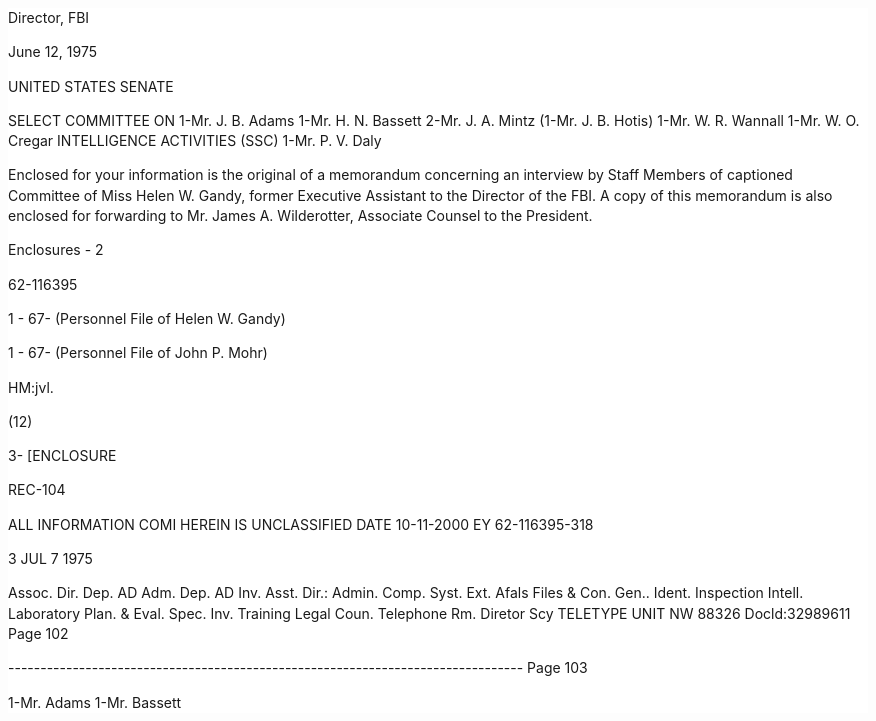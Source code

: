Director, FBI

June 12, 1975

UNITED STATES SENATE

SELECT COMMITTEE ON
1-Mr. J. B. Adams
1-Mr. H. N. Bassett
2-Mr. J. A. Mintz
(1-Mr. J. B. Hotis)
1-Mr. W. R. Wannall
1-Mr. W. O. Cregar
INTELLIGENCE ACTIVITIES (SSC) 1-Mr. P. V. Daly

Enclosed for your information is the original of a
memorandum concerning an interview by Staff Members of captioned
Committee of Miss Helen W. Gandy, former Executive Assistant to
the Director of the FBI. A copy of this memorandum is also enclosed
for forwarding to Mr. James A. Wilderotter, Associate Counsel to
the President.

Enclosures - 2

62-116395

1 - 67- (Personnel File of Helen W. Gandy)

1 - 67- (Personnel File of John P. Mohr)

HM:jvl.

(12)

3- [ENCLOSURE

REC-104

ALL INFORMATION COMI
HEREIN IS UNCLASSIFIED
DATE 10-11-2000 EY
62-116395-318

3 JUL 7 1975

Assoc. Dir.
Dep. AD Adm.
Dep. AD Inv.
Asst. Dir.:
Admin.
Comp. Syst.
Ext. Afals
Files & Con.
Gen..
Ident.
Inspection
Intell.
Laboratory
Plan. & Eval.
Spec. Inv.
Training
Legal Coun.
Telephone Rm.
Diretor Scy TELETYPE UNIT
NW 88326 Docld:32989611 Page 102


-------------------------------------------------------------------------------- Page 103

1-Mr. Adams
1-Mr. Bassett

==

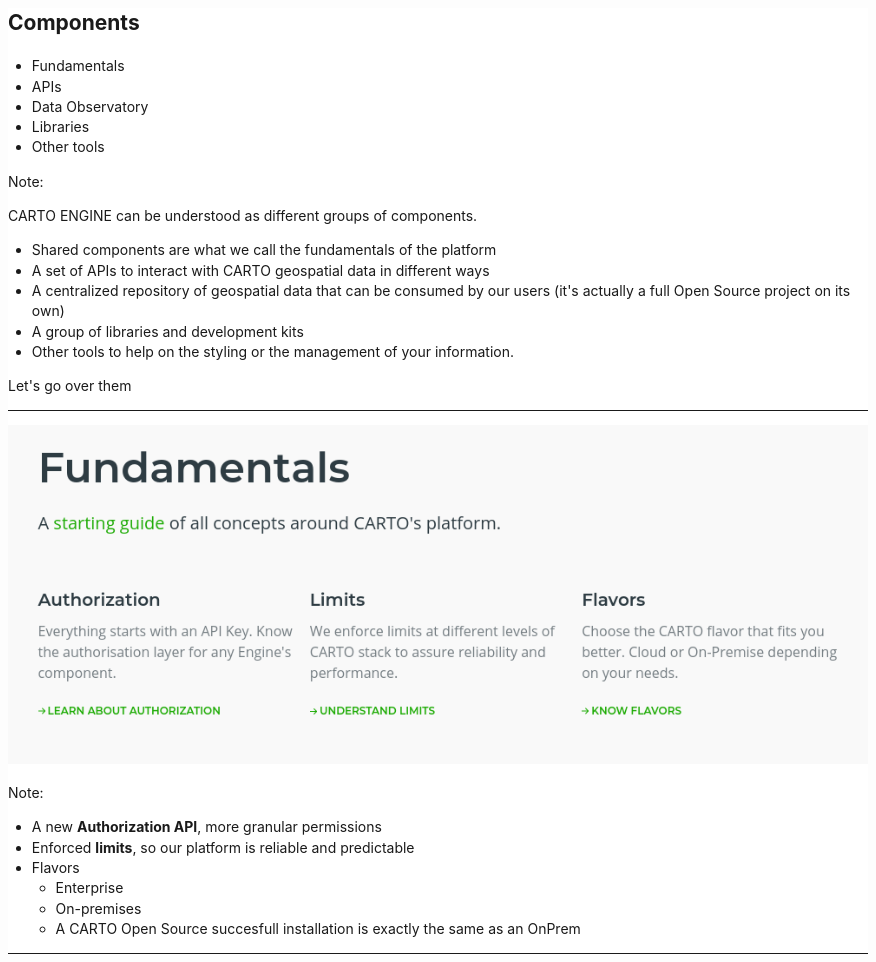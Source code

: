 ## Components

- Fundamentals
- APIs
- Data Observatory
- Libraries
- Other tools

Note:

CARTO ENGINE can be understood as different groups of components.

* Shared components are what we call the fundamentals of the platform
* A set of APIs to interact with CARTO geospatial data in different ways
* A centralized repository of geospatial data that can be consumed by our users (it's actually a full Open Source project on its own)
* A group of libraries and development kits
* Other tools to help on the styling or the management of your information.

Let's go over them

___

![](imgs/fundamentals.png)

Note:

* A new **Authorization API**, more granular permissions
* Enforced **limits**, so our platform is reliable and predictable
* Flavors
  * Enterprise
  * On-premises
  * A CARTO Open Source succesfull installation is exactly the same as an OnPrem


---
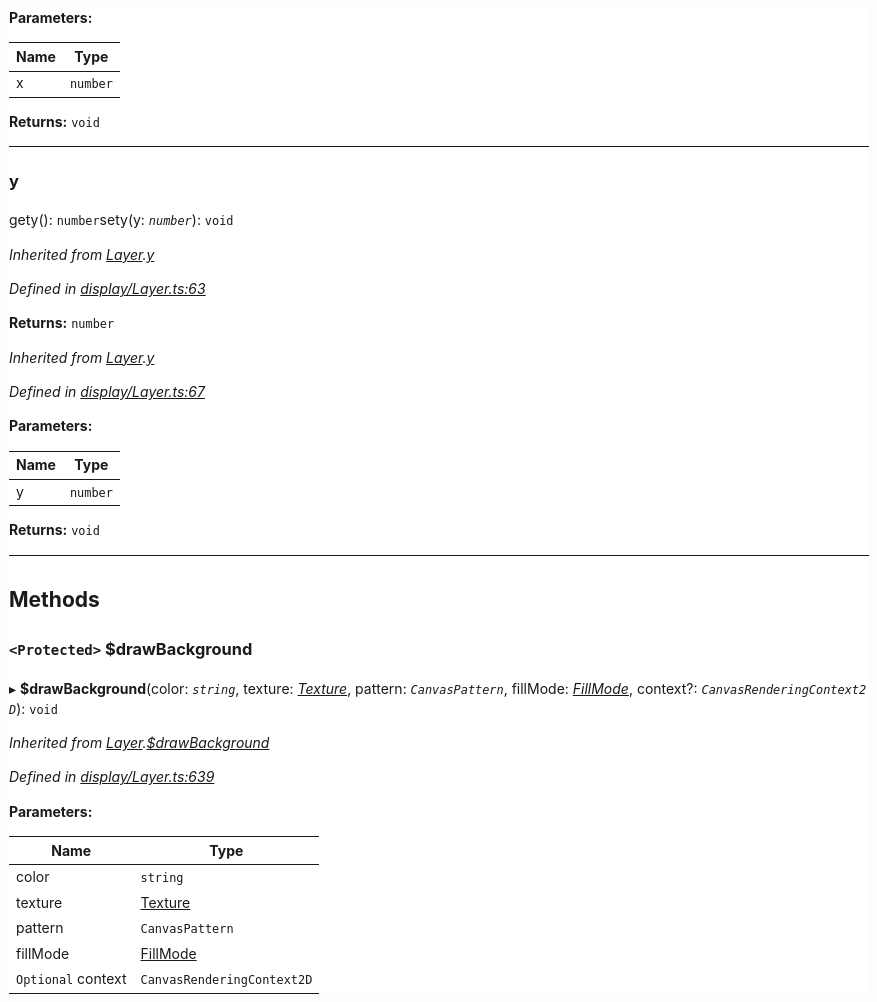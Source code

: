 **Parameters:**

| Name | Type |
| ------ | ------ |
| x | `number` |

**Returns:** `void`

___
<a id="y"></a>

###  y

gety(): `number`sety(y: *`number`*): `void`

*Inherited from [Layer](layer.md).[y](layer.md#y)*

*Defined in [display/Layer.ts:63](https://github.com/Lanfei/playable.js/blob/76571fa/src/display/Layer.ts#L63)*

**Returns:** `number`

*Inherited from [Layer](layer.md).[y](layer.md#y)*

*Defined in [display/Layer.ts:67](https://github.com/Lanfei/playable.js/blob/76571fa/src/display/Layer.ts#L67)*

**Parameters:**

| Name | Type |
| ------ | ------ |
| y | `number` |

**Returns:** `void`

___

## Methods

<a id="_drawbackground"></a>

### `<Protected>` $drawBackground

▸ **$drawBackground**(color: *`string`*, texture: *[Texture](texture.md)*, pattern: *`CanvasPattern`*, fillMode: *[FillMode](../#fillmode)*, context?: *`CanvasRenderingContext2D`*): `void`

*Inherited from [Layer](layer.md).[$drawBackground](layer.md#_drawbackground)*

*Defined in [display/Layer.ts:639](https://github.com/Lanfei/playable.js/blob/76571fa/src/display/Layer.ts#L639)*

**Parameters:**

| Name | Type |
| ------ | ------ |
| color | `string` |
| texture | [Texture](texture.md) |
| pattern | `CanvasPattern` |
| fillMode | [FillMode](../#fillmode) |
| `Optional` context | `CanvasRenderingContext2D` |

### INSTRUCTIONS TO FOLLOW
Wherever a line contains the string "github", copy that line from the data.

### ANSWER FOR THIS EXERCISE
*Defined in [display/Layer.ts:63](https://github.com/Lanfei/playable.js/blob/76571fa/src/display/Layer.ts#L63)*
*Defined in [display/Layer.ts:67](https://github.com/Lanfei/playable.js/blob/76571fa/src/display/Layer.ts#L67)*
*Defined in [display/Layer.ts:639](https://github.com/Lanfei/playable.js/blob/76571fa/src/display/Layer.ts#L639)*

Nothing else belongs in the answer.